Senate Probe Exposes DOGE Takeover: Armed Guards, Muscle Milk

▼ Summary
– The Department of Government Efficiency (DOGE) operated without oversight, slashing staff and funding while overriding agency decisions and accessing government systems.
– A Senate report raises grave concerns about a potential catastrophic data breach affecting all Americans and questions who DOGE operatives answer to.
– DOGE gained control by pushing out officials who questioned them and installing their own personnel in key roles to grant unrestricted data access.
– DOGE representatives worked clandestinely in locked, guarded spaces, with one GSA office featuring blacked-out windows and being inaccessible to senior agency officials.
– Agencies could not provide basic information about DOGE personnel, their activities, or data access, with GSA offices containing makeshift bedrooms and excessive electronic equipment.
A Senate investigation has uncovered alarming details about the covert operations of the Department of Government Efficiency (DOGE), an entity established under Elon Musk that functioned with minimal oversight inside key federal agencies. The report from the Senate Committee on Homeland Security and Governmental Affairs raises serious concerns about a potential catastrophic data breach affecting all Americans and questions the chain of command for DOGE personnel. The probe focused on the group’s infiltration of the General Services Administration (GSA), the Office of Personnel Management (OPM), and the Social Security Administration (SSA), revealing a systematic takeover strategy.
Investigators found a consistent pattern where agency officials who raised questions about DOGE’s activities were removed from their positions. In their place, DOGE-affiliated individuals were installed into critical roles, such as Chief Information Officer. These placements allowed them to grant unrestricted access to sensitive government data for other DOGE team members. The report describes these operatives as working in secret, often in areas secured by armed guards and seemingly operating outside the authority of the agency leadership they were supposedly assisting.
One of the most startling discoveries involved a locked room at the GSA headquarters, which agency officials could not open. The windows were covered with black paper, trash bags, and tape. When Senate staff asked why senior building management officials lacked a key, no satisfactory explanation was provided. Investigators were also prohibited from photographing what appeared to be DOGE’s main technical hub within the GSA. This space doubled as a living quarters; the GSA had purchased furniture for seven bedrooms to accommodate “intermittent sleeping,” and a makeshift bedroom was found adjacent to the administrator’s suite.
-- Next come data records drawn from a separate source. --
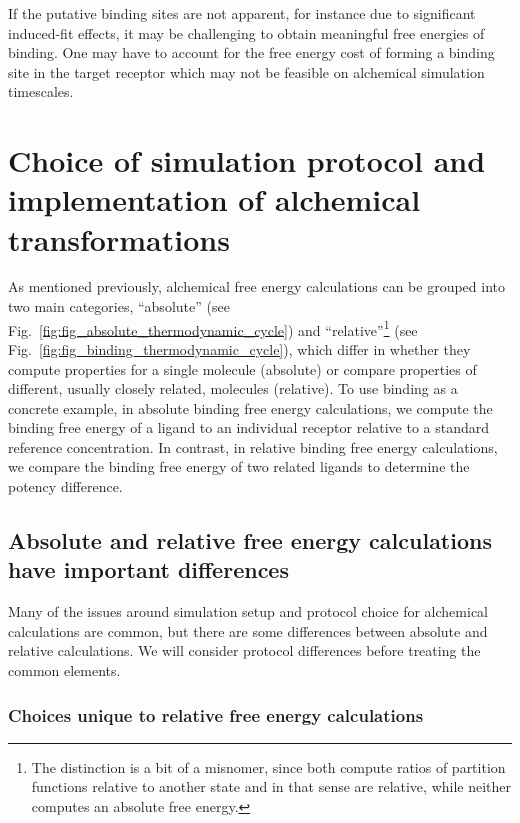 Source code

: \documentclass[9pt,bestpractices]{livecoms}
\begin{document}
If the putative binding sites are not apparent, for instance due to significant induced-fit effects, it may be challenging to obtain meaningful free energies of binding. One may have to account for the free energy cost of forming a binding site in the target receptor which may not be feasible on alchemical simulation timescales.

\section{Choice of simulation protocol and implementation of alchemical transformations}
\label{sec:simulation_protocol_choice}
As mentioned previously, alchemical free energy calculations can be grouped into two main categories, ``absolute'' (see Fig.~\ref{fig:fig_absolute_thermodynamic_cycle}) and ``relative''\footnote{The distinction is a bit of a misnomer, since both compute ratios of partition functions relative to another state and in that sense are relative, while neither computes an absolute free energy.} (see Fig.~\ref{fig:fig_binding_thermodynamic_cycle}), which differ in whether they compute properties for a single molecule (absolute) or compare properties of different, usually closely related, molecules (relative).
To use binding as a concrete example, in absolute binding free energy calculations, we compute the binding free energy of a ligand to an individual receptor relative to a standard reference concentration. In contrast, in relative binding free energy calculations, we compare the binding free energy of two related ligands to determine the potency difference.

\subsection{Absolute and relative free energy calculations have important differences}
Many of the issues around simulation setup and protocol choice for alchemical calculations are common, but there are some differences between absolute and relative calculations. We will consider protocol differences before treating the common elements.

\subsubsection{Choices unique to relative free energy calculations}
\label{sec:relative-fe-protocol}
\end{document}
The administrator’s dining room contained unmade beds and a hot plate, while an office labeled “chief of staff” housed a Ping Pong table. A nearby kitchen featured a refrigerator dedicated to Celsius energy drinks and Muscle Milk. The main office was crowded with ten workstations, stacks of laptops, reportedly eight to ten per person, and multiple cell phones. GSA officials could not confirm if the equipment was agency-issued or identify who the DOGE representatives reported to, referring to them only as “GSA employees.”
Further compounding the opacity, DOGE associates at the SSA were permitted to telework even as all other staff were required to return to the office. Many DOGE members were detailed to multiple agencies at once, a practice experts describe as unprecedented. The report concludes that senior officials at the SSA, GSA, and OPM were unable to provide basic information about who was in charge of DOGE teams, what activities they were engaged in, or what data they could access. None of the agencies could answer simple questions regarding organizational structure or employee responsibilities, highlighting a profound breakdown in accountability and oversight.